Show all lines below holding the string "determined".

(Extracted data entries)
-- Opening Marker --
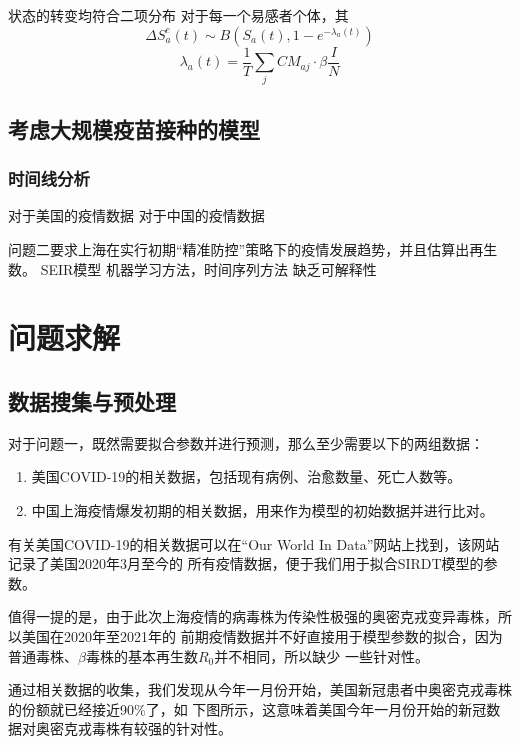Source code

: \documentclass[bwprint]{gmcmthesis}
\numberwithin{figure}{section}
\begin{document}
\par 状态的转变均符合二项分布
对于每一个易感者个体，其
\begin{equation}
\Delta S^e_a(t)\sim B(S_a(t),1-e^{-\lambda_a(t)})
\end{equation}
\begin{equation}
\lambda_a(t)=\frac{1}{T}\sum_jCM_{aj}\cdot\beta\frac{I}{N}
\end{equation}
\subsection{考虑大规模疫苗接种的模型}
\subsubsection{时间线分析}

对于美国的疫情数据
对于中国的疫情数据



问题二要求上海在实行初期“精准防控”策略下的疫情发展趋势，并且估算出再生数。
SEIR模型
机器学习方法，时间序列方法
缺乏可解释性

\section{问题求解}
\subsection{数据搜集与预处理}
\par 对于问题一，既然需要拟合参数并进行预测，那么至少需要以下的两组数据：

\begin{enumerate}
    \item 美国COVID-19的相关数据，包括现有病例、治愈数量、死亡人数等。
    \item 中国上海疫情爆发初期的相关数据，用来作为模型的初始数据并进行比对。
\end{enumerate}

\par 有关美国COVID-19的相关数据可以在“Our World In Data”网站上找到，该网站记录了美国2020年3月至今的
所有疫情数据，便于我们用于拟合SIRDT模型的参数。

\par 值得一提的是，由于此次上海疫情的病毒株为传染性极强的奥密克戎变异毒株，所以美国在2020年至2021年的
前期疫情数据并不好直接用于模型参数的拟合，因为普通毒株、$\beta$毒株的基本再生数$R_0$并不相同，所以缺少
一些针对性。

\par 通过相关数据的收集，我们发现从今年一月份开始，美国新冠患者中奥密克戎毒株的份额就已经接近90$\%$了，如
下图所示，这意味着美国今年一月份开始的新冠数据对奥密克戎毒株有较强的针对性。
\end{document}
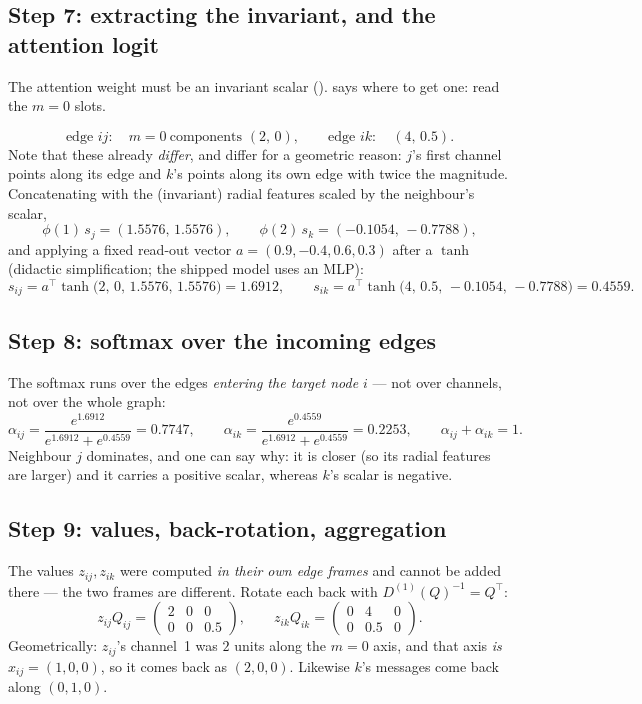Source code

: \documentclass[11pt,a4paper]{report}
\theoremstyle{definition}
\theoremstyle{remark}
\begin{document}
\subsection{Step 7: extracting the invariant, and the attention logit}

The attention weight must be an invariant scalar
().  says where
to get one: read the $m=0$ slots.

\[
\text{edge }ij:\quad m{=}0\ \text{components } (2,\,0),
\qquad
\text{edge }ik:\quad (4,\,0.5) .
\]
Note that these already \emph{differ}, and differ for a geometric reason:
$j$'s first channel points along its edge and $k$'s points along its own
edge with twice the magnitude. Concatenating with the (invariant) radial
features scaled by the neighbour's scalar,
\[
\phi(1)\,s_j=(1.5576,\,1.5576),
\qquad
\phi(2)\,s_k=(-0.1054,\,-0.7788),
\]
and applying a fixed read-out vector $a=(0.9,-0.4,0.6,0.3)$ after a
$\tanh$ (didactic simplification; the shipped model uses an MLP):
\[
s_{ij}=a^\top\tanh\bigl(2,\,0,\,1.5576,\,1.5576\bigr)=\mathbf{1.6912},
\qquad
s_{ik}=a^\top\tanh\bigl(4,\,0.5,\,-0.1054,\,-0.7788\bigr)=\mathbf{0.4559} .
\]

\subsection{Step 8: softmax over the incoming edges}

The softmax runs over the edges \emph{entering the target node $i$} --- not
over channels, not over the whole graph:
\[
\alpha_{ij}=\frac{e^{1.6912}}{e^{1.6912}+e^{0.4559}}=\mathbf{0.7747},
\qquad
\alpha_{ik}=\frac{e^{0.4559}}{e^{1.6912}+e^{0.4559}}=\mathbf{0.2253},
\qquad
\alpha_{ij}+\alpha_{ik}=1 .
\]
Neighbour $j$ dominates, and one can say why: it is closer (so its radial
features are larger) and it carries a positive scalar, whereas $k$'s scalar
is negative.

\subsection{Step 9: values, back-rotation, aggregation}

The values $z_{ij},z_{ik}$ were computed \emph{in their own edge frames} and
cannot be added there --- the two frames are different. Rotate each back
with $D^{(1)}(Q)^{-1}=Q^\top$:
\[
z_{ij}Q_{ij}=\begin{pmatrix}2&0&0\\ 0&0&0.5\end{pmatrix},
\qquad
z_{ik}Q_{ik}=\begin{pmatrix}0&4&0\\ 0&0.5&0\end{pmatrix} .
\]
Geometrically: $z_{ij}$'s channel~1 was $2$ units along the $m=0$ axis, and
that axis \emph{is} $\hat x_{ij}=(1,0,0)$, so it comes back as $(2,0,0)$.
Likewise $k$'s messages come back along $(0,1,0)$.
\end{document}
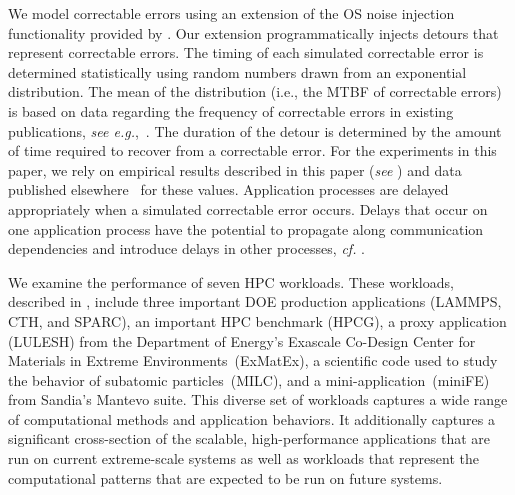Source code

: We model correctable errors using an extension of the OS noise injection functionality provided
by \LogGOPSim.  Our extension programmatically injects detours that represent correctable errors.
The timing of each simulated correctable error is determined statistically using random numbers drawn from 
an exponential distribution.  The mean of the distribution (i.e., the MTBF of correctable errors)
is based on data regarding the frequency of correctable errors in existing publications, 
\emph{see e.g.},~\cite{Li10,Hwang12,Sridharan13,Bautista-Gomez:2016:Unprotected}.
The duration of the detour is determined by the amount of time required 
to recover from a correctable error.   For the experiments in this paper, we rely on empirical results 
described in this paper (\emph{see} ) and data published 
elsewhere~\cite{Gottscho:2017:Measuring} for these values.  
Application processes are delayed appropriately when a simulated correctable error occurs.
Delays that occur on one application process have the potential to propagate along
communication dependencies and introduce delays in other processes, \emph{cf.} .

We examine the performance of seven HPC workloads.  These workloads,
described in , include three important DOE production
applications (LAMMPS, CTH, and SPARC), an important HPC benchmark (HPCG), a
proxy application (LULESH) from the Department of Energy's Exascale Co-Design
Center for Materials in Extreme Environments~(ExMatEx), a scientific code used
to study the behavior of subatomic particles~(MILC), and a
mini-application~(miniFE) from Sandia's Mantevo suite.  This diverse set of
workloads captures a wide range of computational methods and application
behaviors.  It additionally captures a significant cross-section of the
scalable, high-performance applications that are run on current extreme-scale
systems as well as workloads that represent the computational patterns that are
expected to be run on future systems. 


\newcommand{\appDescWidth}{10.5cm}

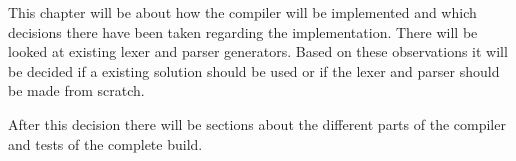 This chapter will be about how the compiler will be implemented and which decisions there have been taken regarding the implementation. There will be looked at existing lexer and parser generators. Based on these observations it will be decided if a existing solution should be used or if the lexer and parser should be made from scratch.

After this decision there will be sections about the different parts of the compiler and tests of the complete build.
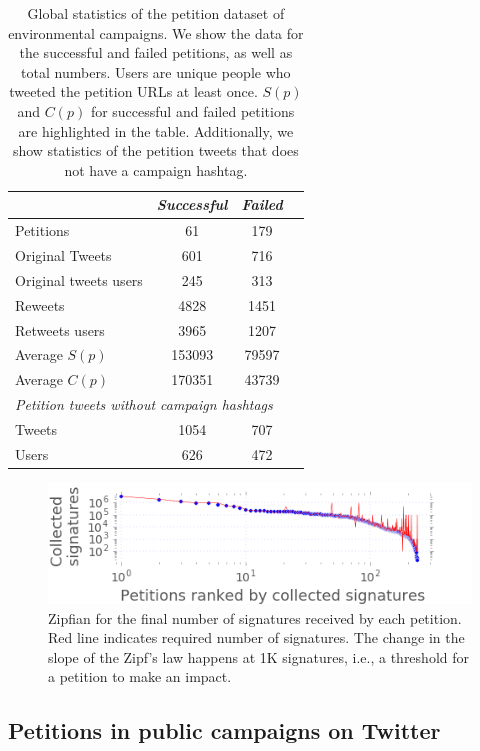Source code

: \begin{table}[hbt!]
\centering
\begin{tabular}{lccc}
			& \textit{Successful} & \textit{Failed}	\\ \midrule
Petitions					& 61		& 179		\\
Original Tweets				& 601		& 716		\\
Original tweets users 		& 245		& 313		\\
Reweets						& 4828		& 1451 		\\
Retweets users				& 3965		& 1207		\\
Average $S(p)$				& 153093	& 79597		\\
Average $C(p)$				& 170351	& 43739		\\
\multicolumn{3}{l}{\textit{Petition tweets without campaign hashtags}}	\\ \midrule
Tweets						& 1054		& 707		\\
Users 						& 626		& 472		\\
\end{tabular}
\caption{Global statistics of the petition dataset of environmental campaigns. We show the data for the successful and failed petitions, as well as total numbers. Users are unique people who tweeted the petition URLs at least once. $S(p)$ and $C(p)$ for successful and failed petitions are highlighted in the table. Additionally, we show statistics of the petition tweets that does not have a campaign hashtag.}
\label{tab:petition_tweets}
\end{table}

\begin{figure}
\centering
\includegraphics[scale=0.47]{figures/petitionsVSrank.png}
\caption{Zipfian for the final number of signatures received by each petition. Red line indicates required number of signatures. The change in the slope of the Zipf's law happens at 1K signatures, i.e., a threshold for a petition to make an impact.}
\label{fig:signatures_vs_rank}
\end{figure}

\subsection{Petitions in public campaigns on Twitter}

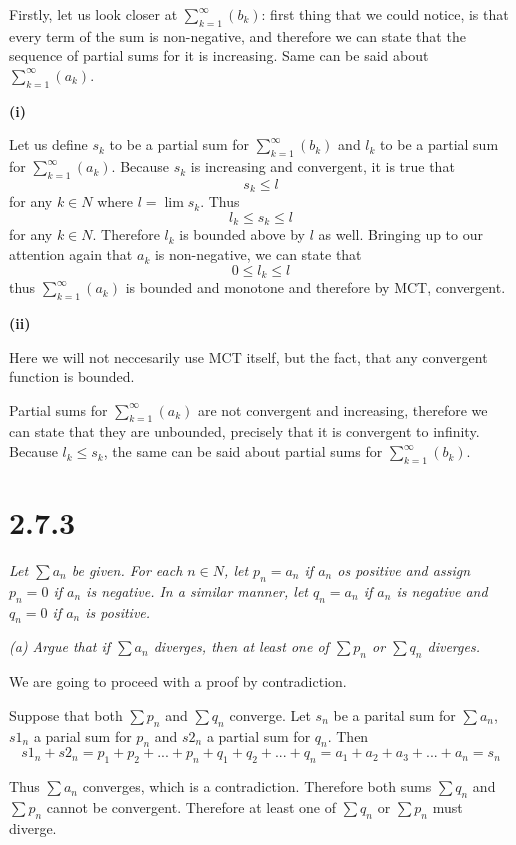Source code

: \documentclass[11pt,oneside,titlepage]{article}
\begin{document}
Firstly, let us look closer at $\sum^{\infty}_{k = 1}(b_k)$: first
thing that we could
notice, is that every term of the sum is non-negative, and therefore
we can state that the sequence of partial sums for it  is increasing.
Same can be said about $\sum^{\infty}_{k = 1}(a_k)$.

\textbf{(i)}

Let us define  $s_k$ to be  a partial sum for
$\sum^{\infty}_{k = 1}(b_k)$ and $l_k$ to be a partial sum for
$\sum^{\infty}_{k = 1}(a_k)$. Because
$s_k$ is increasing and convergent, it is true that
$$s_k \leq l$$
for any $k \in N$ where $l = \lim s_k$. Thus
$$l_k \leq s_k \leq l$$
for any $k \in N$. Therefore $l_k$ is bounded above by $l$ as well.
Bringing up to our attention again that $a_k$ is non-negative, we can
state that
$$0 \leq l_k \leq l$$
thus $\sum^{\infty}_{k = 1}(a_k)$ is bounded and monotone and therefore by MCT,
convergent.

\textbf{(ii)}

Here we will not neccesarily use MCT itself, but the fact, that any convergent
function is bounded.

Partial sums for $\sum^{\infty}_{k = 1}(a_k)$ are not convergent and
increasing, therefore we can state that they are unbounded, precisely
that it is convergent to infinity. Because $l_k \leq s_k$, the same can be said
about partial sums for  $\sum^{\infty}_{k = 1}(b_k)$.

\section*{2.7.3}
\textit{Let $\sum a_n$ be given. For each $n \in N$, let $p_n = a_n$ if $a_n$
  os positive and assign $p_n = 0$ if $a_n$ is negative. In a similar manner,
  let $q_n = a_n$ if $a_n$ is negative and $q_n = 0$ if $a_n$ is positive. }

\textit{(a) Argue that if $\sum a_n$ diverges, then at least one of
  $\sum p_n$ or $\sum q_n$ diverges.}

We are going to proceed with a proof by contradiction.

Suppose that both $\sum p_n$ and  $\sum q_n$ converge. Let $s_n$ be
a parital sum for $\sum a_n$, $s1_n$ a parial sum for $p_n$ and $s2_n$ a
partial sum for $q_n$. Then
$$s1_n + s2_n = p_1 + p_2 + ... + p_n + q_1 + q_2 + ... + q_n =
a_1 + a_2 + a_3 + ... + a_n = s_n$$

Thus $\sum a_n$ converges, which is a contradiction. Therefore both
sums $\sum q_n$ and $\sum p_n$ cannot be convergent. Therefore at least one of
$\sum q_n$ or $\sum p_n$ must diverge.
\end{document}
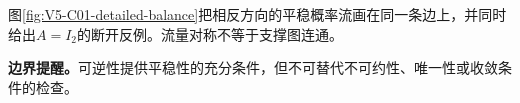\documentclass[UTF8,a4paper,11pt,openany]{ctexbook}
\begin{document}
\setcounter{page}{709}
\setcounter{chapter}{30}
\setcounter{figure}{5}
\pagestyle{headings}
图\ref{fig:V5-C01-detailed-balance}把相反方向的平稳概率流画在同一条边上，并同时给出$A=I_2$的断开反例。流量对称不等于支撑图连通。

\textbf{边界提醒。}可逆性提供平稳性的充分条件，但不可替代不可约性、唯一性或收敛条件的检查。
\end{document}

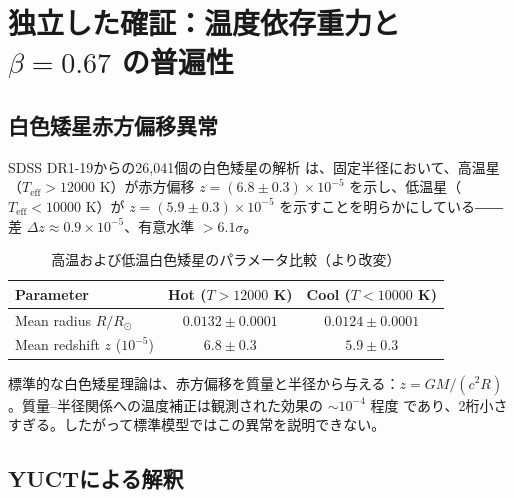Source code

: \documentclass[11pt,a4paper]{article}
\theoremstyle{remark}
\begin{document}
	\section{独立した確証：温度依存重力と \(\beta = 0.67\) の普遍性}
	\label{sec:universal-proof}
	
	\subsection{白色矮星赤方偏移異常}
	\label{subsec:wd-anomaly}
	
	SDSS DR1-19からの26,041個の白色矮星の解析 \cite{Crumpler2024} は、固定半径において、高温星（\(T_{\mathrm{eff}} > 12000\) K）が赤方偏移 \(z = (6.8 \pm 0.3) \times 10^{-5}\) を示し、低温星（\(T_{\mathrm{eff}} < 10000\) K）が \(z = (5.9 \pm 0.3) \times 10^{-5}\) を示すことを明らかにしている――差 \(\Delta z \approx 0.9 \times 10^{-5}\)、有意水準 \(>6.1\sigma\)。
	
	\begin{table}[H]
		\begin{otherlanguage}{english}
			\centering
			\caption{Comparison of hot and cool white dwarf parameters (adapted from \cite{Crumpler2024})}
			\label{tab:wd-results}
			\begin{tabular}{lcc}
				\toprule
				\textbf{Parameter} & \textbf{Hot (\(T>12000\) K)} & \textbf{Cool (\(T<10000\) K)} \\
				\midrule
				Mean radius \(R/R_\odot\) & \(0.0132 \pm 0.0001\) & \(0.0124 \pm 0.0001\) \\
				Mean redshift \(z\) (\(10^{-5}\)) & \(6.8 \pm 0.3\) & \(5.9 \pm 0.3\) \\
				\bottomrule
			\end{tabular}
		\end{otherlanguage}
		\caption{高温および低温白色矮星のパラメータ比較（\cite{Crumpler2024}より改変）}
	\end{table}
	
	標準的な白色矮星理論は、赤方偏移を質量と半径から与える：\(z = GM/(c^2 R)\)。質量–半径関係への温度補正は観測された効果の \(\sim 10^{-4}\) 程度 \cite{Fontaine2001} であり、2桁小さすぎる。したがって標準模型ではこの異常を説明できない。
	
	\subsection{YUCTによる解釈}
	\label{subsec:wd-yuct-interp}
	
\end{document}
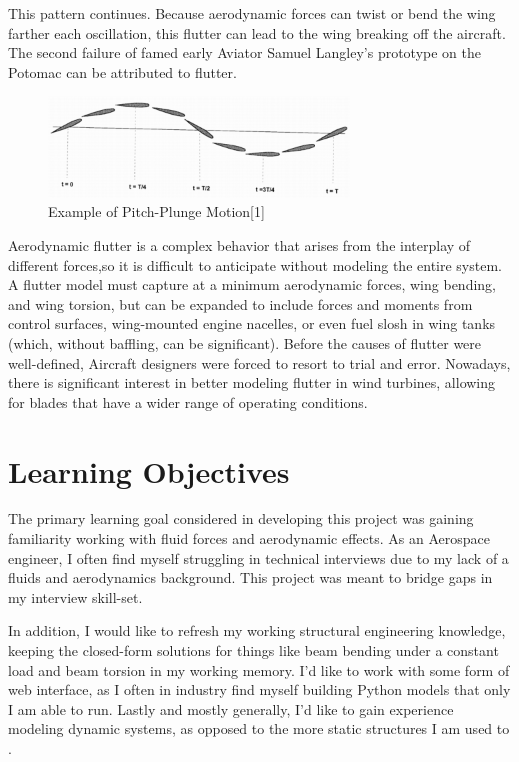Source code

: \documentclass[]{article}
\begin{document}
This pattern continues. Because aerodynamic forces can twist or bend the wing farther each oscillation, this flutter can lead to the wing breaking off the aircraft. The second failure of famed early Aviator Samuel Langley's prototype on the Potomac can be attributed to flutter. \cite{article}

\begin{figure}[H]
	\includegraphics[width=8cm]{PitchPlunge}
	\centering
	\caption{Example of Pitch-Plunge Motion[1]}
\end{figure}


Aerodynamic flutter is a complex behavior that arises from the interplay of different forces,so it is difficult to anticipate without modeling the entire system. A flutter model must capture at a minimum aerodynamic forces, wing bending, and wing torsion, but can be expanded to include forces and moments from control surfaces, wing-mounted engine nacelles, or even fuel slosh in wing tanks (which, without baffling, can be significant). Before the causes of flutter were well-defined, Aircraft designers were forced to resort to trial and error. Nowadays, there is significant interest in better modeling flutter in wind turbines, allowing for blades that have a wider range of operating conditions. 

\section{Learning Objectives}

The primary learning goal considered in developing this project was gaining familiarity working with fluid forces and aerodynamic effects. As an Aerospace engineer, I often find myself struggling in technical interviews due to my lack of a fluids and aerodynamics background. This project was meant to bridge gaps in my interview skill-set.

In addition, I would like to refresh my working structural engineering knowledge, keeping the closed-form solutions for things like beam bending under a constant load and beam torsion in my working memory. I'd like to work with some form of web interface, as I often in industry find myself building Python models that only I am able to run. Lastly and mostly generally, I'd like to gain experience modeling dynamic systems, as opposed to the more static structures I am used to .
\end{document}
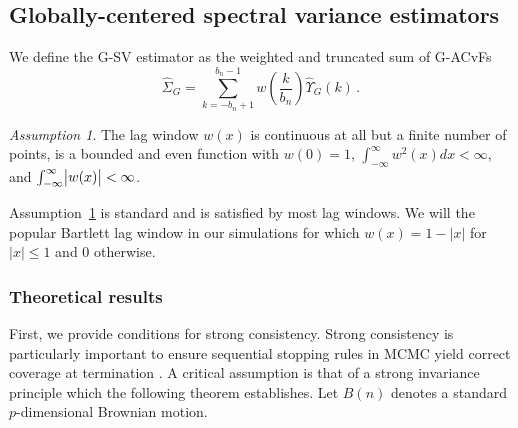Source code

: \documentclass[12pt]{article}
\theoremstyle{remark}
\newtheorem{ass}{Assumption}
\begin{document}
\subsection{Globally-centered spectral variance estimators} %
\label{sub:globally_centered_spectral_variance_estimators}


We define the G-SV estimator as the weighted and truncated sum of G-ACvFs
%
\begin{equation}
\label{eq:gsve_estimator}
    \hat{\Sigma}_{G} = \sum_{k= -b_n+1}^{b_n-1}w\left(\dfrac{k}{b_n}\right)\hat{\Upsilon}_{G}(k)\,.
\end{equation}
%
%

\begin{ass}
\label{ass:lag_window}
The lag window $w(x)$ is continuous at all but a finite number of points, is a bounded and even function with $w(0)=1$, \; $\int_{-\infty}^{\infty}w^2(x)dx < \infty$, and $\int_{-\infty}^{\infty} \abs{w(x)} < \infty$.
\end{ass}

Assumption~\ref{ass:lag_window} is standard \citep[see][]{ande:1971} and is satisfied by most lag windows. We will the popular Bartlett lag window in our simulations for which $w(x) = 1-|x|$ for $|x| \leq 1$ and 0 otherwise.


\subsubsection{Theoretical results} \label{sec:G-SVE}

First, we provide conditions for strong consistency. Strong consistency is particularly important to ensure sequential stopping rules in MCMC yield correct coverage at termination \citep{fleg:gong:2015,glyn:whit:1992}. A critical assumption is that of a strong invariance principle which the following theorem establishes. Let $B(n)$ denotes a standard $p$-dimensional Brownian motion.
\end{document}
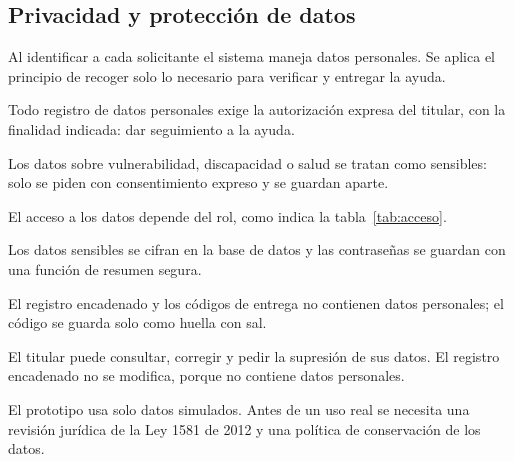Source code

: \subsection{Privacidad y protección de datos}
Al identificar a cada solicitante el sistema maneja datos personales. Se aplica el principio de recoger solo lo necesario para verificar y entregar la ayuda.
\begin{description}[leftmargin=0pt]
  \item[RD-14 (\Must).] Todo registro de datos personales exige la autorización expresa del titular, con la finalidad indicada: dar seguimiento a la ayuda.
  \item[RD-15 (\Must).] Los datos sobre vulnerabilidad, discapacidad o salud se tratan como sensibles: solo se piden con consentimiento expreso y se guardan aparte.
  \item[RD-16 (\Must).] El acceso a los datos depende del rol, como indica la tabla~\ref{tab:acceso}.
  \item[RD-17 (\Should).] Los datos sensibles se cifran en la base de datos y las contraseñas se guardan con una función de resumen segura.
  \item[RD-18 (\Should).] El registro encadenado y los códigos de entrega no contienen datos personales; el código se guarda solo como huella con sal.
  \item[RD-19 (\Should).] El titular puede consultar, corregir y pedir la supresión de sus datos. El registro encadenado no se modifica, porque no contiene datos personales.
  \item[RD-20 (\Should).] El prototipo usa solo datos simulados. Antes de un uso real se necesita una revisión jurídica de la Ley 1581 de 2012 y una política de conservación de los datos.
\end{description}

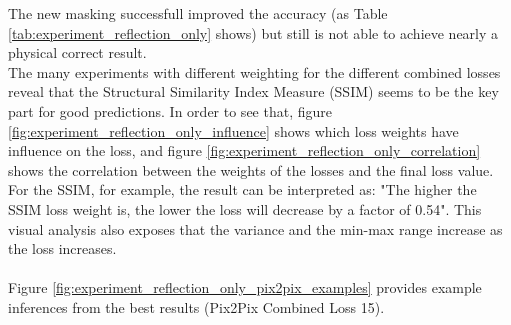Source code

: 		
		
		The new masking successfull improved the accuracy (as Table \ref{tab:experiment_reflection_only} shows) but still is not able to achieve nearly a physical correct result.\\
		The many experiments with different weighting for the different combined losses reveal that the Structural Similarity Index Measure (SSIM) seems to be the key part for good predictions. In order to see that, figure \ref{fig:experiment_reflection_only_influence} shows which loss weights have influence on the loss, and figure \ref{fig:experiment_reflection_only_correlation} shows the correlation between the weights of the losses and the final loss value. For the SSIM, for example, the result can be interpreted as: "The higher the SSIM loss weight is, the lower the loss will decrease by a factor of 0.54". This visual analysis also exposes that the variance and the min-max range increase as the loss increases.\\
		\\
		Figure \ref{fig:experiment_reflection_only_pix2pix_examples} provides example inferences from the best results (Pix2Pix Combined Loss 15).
-- Closing Marker --
▶ Expected output
The timing of each simulated correctable error is determined statistically using random numbers drawn from 
The duration of the detour is determined by the amount of time required 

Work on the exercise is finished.